This and that for your Thursday reading.
- Paul Weinberg discusses the need to focus on inequality in Canada's federal election, while Scott Deveau and Jeremy Van Loon take note of the fact that increased tax revenue is on the table. The Star's editorial board weighs in on the NDP's sound and progressive fiscal plan. And Matthew Yglesias includes the rise of the NDP as part of the growth of a new, international progressive movement.
- Rank and File interviews Michael Butler about the privatization of health care in Saskatchewan, as well as the role of the federal government in ensuring a viable public system. Thomas Walkom comments on Thomas Mulcair's health care promises - and the stark contrast between the NDP's efforts to build our health care system and the deafening silence from the Cons and the Libs.
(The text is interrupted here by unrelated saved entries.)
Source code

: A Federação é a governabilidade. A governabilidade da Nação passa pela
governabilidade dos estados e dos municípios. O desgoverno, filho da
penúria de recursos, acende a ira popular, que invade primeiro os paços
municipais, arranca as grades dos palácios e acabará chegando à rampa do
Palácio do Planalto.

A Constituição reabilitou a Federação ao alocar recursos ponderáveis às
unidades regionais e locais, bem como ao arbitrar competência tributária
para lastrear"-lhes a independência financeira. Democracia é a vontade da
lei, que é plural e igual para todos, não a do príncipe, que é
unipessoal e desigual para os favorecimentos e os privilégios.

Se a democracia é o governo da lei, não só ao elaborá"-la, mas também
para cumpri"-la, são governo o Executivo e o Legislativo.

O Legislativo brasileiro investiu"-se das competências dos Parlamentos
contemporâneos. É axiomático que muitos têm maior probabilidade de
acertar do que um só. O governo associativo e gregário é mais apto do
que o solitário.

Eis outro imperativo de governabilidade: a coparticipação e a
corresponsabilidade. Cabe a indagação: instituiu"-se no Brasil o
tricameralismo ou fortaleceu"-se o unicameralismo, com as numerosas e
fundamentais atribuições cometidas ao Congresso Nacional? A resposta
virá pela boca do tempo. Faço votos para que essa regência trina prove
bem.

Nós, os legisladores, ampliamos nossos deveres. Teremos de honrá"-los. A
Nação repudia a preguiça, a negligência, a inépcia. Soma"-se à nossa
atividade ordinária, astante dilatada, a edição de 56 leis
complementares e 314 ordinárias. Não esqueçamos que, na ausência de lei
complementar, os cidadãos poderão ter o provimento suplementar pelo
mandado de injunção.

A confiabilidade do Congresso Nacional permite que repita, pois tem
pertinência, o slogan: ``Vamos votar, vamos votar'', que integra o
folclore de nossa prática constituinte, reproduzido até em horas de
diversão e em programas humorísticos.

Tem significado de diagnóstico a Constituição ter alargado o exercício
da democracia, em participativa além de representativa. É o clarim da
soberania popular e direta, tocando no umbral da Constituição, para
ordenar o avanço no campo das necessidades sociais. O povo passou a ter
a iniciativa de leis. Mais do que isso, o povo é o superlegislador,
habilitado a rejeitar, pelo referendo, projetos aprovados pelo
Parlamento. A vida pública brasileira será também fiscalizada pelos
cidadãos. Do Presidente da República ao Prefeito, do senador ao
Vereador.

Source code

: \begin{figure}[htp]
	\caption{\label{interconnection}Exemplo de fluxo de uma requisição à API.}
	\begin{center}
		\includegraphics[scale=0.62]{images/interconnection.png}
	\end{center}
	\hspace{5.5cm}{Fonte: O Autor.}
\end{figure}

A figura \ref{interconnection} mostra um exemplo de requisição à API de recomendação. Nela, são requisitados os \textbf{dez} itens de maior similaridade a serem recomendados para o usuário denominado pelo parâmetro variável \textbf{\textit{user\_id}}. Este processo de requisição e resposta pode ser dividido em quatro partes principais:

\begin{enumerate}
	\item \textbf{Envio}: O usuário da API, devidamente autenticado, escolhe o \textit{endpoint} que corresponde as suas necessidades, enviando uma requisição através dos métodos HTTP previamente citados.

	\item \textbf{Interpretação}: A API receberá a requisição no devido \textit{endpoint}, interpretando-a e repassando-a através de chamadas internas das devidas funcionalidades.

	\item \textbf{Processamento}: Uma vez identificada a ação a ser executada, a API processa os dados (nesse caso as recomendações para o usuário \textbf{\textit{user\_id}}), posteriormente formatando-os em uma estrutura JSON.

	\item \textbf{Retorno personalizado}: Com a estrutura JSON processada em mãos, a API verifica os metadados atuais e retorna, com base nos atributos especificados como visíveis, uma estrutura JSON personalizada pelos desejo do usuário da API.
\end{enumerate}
And the Wellesley Institute finds a similar lack of anything useful from the NDP's major-party opponent in analyzing prescription drug policies.
- Bruce Campbell compares the respective benefits Canada and Norway have managed to achieve from oil exploitation - with the result looking downright ugly due to what we've given away.
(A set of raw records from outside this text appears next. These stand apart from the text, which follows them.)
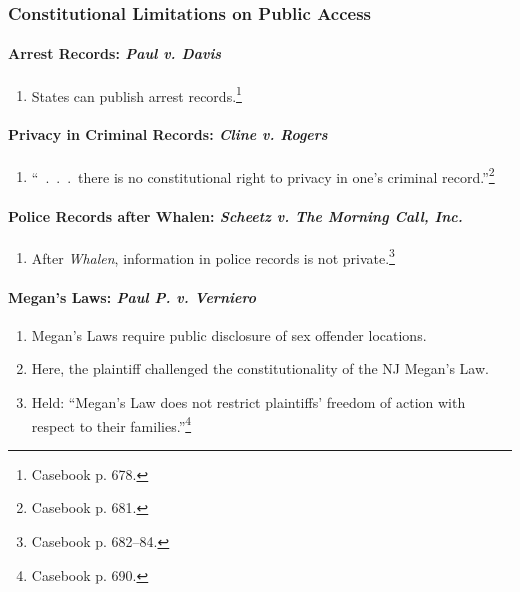 \subsubsection{Constitutional Limitations on Public Access}

\paragraph{Arrest Records: \emph{Paul v. Davis}}

\begin{enumerate}
    \item States can publish arrest records.\footnote{Casebook p. 678.}
\end{enumerate}

\paragraph{Privacy in Criminal Records: \emph{Cline v. Rogers}}

\begin{enumerate}
    \item ``~.~.~.~there is no constitutional right to privacy in one's 
    criminal record.''\footnote{Casebook p. 681.}
\end{enumerate}

\paragraph{Police Records after Whalen: \emph{Scheetz v. The Morning Call, Inc.}}

\begin{enumerate}
    \item After \emph{Whalen}, information in police records is not 
    private.\footnote{Casebook p. 682--84.}
\end{enumerate}

\paragraph{Megan's Laws: \emph{Paul P. v. Verniero}}

\begin{enumerate}
    \item Megan's Laws require public disclosure of sex offender locations.
    \item Here, the plaintiff challenged the constitutionality of the NJ 
    Megan's Law.
    \item Held: ``Megan's Law does not restrict plaintiffs' freedom of action 
    with respect to their families.''\footnote{Casebook p. 690.}
\end{enumerate}

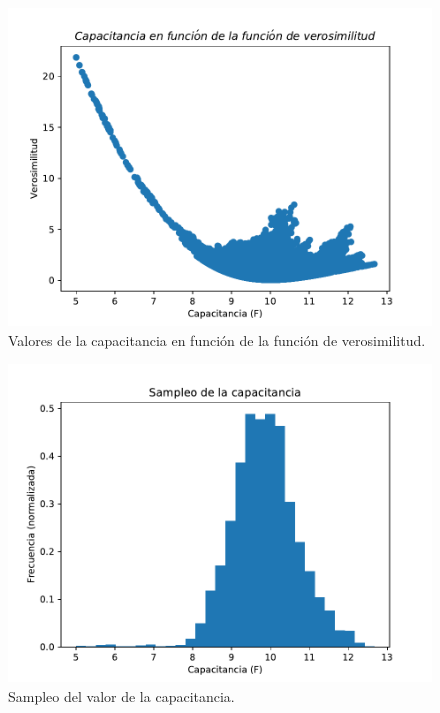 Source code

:\documentclass[12pt,letterpaper]{article}
\begin{document}
\begin{figure}[H]
\includegraphics{c_verosimilitud.pdf}
\caption{Valores de la capacitancia en función de la función de verosimilitud.}
\centering
\end{figure}

\begin{figure}[H]
\includegraphics{c_hist.pdf}
\caption{Sampleo del valor de la capacitancia.}
\centering
\end{figure}
\end{document}
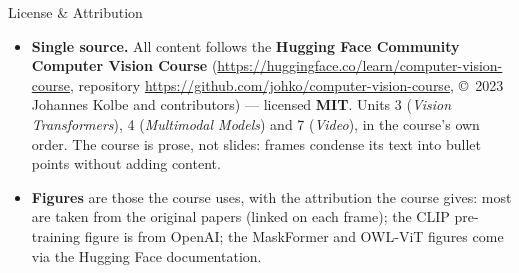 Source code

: \begin{frame}{License \& Attribution}
\begin{itemize}
\item \textbf{Single source.} All content follows the \textbf{Hugging Face Community Computer Vision Course} (\url{https://huggingface.co/learn/computer-vision-course}, repository \url{https://github.com/johko/computer-vision-course}, \copyright\ 2023 Johannes Kolbe and contributors) --- licensed \textbf{MIT}. Units 3 (\textit{Vision Transformers}), 4 (\textit{Multimodal Models}) and 7 (\textit{Video}), in the course's own order. The course is prose, not slides: frames condense its text into bullet points without adding content.
\item \textbf{Figures} are those the course uses, with the attribution the course gives: most are taken from the original papers (linked on each frame); the CLIP pre-training figure is from OpenAI; the MaskFormer and OWL-ViT figures come via the Hugging Face documentation.
\end{itemize}
\end{frame}

\endlecture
- Jorge Barrera reports on the latest revelations about the Harper Cons coming out of Bruce Carson's influence-peddling trial.
- Laura Payton reports on a deal the Cons struck with a gun lobby group - then reneged on - in order to silence opposition to Bill C-51. But Haydn Watters points out that the Cons are at least being quite helpful in branding themselves as the party of 24-hour surveillance.
- Finally, Keith Boag writes that while we should demand more from our leaders, we won't get it unless people are also more engaged in how we're governed.